Stored entries
%%
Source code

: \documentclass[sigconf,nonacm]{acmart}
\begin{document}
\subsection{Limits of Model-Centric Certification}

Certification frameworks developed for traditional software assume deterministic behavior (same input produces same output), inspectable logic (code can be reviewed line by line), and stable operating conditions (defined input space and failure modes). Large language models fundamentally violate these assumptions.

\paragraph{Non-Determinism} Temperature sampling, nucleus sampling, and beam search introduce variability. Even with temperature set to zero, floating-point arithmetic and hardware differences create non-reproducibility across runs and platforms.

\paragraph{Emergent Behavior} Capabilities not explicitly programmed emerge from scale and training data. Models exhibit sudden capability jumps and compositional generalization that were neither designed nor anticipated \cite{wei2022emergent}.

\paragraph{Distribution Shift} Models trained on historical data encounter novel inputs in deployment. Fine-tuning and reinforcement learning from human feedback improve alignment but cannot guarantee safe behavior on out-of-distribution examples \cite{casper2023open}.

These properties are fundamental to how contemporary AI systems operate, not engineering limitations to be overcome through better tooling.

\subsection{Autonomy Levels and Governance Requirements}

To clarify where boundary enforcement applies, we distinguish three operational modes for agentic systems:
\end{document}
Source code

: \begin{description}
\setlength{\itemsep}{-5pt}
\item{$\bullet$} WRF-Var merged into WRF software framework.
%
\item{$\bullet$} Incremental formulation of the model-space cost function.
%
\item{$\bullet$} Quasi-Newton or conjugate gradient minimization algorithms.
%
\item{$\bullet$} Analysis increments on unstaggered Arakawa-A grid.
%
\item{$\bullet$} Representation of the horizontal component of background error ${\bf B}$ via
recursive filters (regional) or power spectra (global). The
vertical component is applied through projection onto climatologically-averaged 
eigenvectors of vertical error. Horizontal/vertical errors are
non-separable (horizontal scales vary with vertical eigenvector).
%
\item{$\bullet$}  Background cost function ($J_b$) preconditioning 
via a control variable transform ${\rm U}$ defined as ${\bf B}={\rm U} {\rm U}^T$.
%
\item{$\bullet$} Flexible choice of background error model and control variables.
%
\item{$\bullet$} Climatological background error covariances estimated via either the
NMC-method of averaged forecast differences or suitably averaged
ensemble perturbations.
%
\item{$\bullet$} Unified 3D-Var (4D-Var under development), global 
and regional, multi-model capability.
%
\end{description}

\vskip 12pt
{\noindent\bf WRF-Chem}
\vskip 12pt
%%
From the line that contains "via a control" through the last line of the records above, copy every line exactly and leave out the rest.

via a control variable transform ${\rm U}$ defined as ${\bf B}={\rm U} {\rm U}^T$.
%
\item{$\bullet$} Flexible choice of background error model and control variables.
%
\item{$\bullet$} Climatological background error covariances estimated via either the
NMC-method of averaged forecast differences or suitably averaged
ensemble perturbations.
%
\item{$\bullet$} Unified 3D-Var (4D-Var under development), global 
and regional, multi-model capability.
%
\end{description}

\vskip 12pt
{\noindent\bf WRF-Chem}
\vskip 12pt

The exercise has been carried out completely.